* Dataset records *
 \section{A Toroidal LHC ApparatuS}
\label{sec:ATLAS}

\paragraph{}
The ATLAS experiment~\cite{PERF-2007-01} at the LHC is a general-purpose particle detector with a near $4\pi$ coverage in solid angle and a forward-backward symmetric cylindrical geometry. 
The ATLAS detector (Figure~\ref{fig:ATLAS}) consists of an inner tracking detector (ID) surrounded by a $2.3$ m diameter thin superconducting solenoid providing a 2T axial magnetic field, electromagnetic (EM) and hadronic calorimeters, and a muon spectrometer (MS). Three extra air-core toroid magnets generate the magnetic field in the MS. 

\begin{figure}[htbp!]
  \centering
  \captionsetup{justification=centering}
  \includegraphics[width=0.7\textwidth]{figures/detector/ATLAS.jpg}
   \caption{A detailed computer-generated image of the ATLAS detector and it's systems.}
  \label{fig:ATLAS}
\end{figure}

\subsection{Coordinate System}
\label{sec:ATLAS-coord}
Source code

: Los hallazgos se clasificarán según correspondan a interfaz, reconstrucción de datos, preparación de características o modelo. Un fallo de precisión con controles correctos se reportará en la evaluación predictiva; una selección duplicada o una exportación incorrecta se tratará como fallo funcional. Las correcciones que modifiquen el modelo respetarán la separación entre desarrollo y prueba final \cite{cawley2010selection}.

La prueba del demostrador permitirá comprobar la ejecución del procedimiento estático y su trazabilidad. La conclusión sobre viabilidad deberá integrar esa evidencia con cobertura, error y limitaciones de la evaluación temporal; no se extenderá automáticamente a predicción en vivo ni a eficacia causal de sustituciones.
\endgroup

* What you will do *
Taking no liberties, give the material above again in full.

* Answer box *
 \section{A Toroidal LHC ApparatuS}
\label{sec:ATLAS}

\paragraph{}
The ATLAS experiment~\cite{PERF-2007-01} at the LHC is a general-purpose particle detector with a near $4\pi$ coverage in solid angle and a forward-backward symmetric cylindrical geometry. 
The ATLAS detector (Figure~\ref{fig:ATLAS}) consists of an inner tracking detector (ID) surrounded by a $2.3$ m diameter thin superconducting solenoid providing a 2T axial magnetic field, electromagnetic (EM) and hadronic calorimeters, and a muon spectrometer (MS). Three extra air-core toroid magnets generate the magnetic field in the MS. 

\begin{figure}[htbp!]
  \centering
  \captionsetup{justification=centering}
  \includegraphics[width=0.7\textwidth]{figures/detector/ATLAS.jpg}
   \caption{A detailed computer-generated image of the ATLAS detector and it's systems.}
  \label{fig:ATLAS}
\end{figure}

\subsection{Coordinate System}
\label{sec:ATLAS-coord}
Source code

: Los hallazgos se clasificarán según correspondan a interfaz, reconstrucción de datos, preparación de características o modelo. Un fallo de precisión con controles correctos se reportará en la evaluación predictiva; una selección duplicada o una exportación incorrecta se tratará como fallo funcional. Las correcciones que modifiquen el modelo respetarán la separación entre desarrollo y prueba final \cite{cawley2010selection}.

La prueba del demostrador permitirá comprobar la ejecución del procedimiento estático y su trazabilidad. La conclusión sobre viabilidad deberá integrar esa evidencia con cobertura, error y limitaciones de la evaluación temporal; no se extenderá automáticamente a predicción en vivo ni a eficacia causal de sustituciones.
\endgroup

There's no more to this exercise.